> _Work instructions_
Present each line of the entries below that holds the word "subextensions".

[Recorded data]
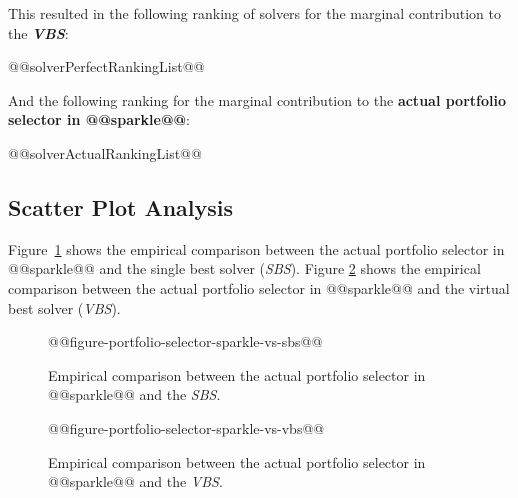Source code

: \documentclass[british]{article}
\newif\iftest
\begin{document}
This resulted in the following ranking of solvers for the marginal contribution to the \textbf{{\em VBS}}:

\begin{enumerate}
@@solverPerfectRankingList@@
\end{enumerate}

And the following ranking for the marginal contribution to the \textbf{actual portfolio selector in @@sparkle@@}:

\begin{enumerate} 
@@solverActualRankingList@@
\end{enumerate}


\subsection{Scatter Plot Analysis}

Figure~\ref{fig:sparkle_vs_sbs} shows the empirical comparison between the actual portfolio selector in @@sparkle@@ and the single best solver (\emph{SBS}).
Figure \ref{fig:sparkle_vs_vbs} shows the empirical comparison between the actual portfolio selector in @@sparkle@@ and the virtual best solver (\emph{VBS}).

\begin{figure}[htbp]
\noindent \begin{centering}
@@figure-portfolio-selector-sparkle-vs-sbs@@
\par\end{centering}

\caption{Empirical comparison between the actual portfolio selector in @@sparkle@@ and the \emph{SBS}.}\label{fig:sparkle_vs_sbs}
\end{figure}

\begin{figure}[htbp]
\noindent \begin{centering}
@@figure-portfolio-selector-sparkle-vs-vbs@@
\par\end{centering}

\caption{Empirical comparison between the actual portfolio selector in @@sparkle@@ and the \emph{VBS}.}\label{fig:sparkle_vs_vbs}
\end{figure}


\iftest
\section{Experimental Results on the Test Set}
\label{sec:Experimental_Results_Test}

In this section, the PAR@@penalty@@ results for the current portfolio selector in @@sparkle@@ on solving the test instance set @@testInstanceClass@@ is reported.

\begin{itemize}
\item \textbf{Actual Portfolio Selector in @@sparkle@@}, PAR@@penalty@@: @@testActualPAR@@
\end{itemize}
\fi




\end{document}
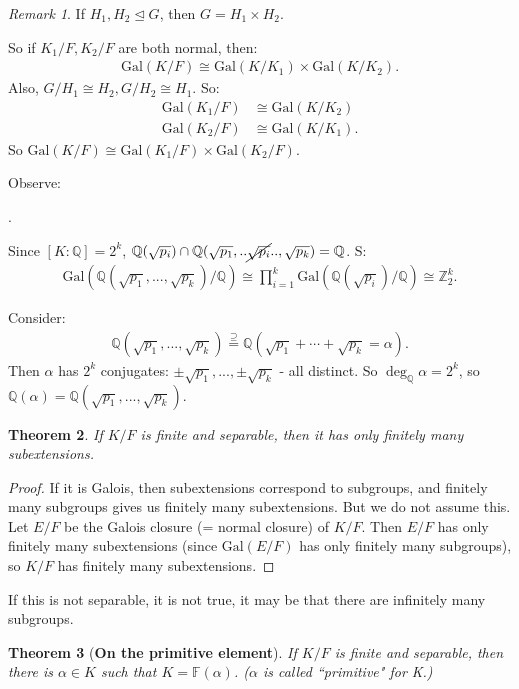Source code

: \documentclass[9pt,reqno,twoside]{amsbook}
\theoremstyle{plain}
\newtheorem{theorem}{Theorem}[chapter]
\numberwithin{section}{chapter}
\numberwithin{equation}{chapter}
\theoremstyle{definition}
\theoremstyle{remark}
\newtheorem{rem}[theorem]{Remark}
\theoremstyle{plain}
\newcommand{\norm}{\trianglelefteq}
\newcommand{\z}{\mathbb{Z}}
\newcommand{\Q}{\mathbb{Q}}
\newcommand{\F}{\mathbb{F}}
\newcommand{\bee}{\begin{equation}\begin{aligned}}
\newcommand{\eee}{\end{aligned}\end{equation}}
\newcommand{\lpar}{\left(}
\newcommand{\rpar}{\right)}
\newcommand{\gal}{\mathrm{Gal}}
\newcommand{\qwe}{\sqrt}
\begin{document}
\begin{rem}
If $H_1,H_2 \norm G$, then $G = H_1 \times H_2$. 


So if $K_1/F,K_2/F$ are both normal, then:
\bee
\gal(K/F) \cong \gal(K/K_1)\times \gal(K/K_2).
\eee
Also, $G/H_1 \cong H_2,G/H_2 \cong H_1$. So:
\bee
\gal(K_1/F)& \cong \gal(K/K_2)\\
\gal(K_2/F)& \cong \gal(K/K_1).
\eee
So $\gal(K/F) \cong \gal(K_1/F) \times \gal(K_2/F)$. 
\end{rem}

Observe:
\begin{center}
.
\end{center}
Since $[K:\Q] = 2^k$, $\Q(\qwe{p_i}) \cap \Q(\qwe{p_1},..\cancel{\qwe{p_i}}..,\qwe{p_k}) = \Q$. S:
 \bee
 \gal(\Q(\qwe{p_1},...,\qwe{p_k})/\Q) \cong \prod_{i = 1}^k \gal(\Q(\qwe{p_i})/\Q)\cong \z_2^k.
 \eee
 
 Consider:
 \bee
 \Q(\qwe{p_1},...,\qwe{p_k}) \overset{\supseteq}{=} \Q(\qwe{p_1}+ \cdots + \qwe{p_k} = \alpha).
 \eee
 Then $\alpha$ has $2^k$ conjugates: $\pm \qwe{p_1},...,\pm \qwe{p_k}$ - all distinct. So $\deg_{\Q}\alpha = 2^k$, so $\Q(\alpha) = \Q(\qwe{p_1},...,\qwe{p_k})$. 
 
 \begin{theorem}
 If $K/F$ is finite and separable, then it has only finitely many subextensions. 
 \end{theorem}
 
 \begin{proof}
 If it is Galois, then subextensions correspond to subgroups, and finitely many subgroups gives us finitely many subextensions. But we do not assume this. Let $E/F$ be the Galois closure (= normal closure) of $K/F$. Then $E/F$ has only finitely many subextensions (since $\gal(E/F)$ has only finitely many subgroups), so $K/F$ has finitely many subextensions. 
 \end{proof}
 
 If this is not separable, it is not true, it may be that there are infinitely many subgroups. 
 

 
 \begin{theorem}[\textbf{On the primitive element}]
 If $K/F$ is finite and separable, then there is $\alpha \in K$ such that $K = \F(\alpha)$. ($\alpha$ is called ``primitive" for K.)
 \end{theorem}
 
\end{document}
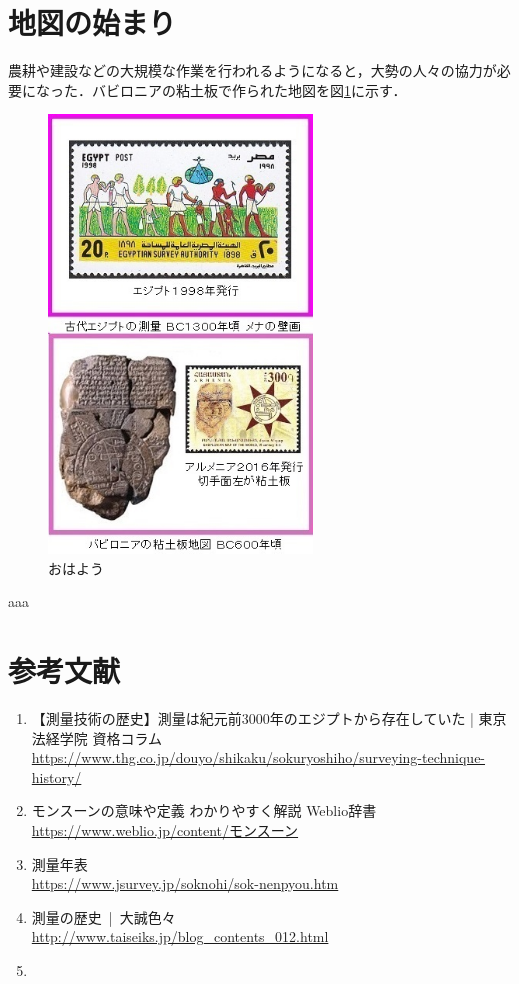 \documentclass[titlepage]{jarticle}
\begin{document}
\section{地図の始まり}
農耕や建設などの大規模な作業を行われるようになると，大勢の人々の協力が必要になった．バビロニアの粘土板で作られた地図を図\ref{map}に示す．
\begin{figure}[H]
  \centering
  \includegraphics[width=7cm]{img/バビロニア粘土板.jpg}
  \caption{おはよう}
  \label{map}
\end{figure}
aaa

\section*{参考文献}
\begin{enumerate}
  \item 【測量技術の歴史】測量は紀元前3000年のエジプトから存在していた | 東京法経学院 資格コラム\\
        \url{https://www.thg.co.jp/douyo/shikaku/sokuryoshiho/surveying-technique-history/}
  \item モンスーンの意味や定義 わかりやすく解説 Weblio辞書\\
        \url{https://www.weblio.jp/content/モンスーン}
  \item 測量年表\\
        \url{https://www.jsurvey.jp/soknohi/sok-nenpyou.htm}
  \item 測量の歴史 | 大誠色々\\
        \url{http://www.taiseiks.jp/blog_contents_012.html}
  \item
\end{enumerate}
% 
\end{document}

> _Response area_
 If $K/F$ is finite and separable, then it has only finitely many subextensions. 
 If it is Galois, then subextensions correspond to subgroups, and finitely many subgroups gives us finitely many subextensions. But we do not assume this. Let $E/F$ be the Galois closure (= normal closure) of $K/F$. Then $E/F$ has only finitely many subextensions (since $\gal(E/F)$ has only finitely many subgroups), so $K/F$ has finitely many subextensions. 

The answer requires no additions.